── RECORDS TO PROCESS ──

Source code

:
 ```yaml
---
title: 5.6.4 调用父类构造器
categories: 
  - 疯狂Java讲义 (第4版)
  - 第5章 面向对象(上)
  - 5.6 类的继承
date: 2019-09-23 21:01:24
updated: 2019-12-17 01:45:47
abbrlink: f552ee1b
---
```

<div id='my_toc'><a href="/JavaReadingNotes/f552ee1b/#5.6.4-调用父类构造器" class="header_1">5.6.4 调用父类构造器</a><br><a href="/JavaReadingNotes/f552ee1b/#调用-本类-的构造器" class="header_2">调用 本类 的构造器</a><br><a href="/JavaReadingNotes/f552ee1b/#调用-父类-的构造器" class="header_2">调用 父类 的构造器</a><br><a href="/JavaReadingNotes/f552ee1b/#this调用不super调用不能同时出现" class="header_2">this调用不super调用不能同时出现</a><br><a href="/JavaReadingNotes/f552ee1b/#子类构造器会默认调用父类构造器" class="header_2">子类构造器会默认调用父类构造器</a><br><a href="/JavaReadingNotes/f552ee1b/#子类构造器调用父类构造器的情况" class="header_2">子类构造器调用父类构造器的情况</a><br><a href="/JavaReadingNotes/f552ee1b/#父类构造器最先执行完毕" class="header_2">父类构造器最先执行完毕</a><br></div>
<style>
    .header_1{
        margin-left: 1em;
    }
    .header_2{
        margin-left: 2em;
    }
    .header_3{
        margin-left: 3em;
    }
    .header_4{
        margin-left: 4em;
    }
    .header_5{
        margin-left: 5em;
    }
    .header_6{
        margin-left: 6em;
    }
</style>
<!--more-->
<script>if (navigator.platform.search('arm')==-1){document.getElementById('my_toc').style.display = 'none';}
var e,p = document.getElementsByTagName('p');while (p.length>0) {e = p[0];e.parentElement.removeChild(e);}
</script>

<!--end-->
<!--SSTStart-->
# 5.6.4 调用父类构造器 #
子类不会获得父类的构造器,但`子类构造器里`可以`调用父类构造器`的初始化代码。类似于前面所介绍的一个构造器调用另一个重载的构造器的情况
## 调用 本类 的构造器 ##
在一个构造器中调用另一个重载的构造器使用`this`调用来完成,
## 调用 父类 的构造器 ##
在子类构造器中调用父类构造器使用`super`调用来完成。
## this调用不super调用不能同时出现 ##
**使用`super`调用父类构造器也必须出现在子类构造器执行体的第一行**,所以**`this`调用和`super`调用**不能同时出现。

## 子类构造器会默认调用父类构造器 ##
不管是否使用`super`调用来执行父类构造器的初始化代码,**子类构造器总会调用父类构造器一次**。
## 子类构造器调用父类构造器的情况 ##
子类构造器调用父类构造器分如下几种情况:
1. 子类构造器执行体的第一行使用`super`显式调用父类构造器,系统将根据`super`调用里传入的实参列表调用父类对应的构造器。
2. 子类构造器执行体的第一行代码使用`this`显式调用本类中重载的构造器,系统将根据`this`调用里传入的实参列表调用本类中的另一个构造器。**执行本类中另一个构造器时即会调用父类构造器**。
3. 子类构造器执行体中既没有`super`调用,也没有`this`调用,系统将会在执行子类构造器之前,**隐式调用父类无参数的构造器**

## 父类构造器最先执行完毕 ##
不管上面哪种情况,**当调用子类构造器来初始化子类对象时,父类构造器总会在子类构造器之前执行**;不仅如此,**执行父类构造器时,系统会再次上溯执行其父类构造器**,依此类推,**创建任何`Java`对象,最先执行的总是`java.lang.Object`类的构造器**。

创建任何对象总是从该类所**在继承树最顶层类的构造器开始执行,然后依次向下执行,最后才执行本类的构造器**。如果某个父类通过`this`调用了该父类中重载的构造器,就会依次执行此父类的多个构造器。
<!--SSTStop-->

───

Throughout the listing above, count the lines where the word "调用来完成" appears, then reply with that count and no other words.

### PROBLEM SOLUTION
2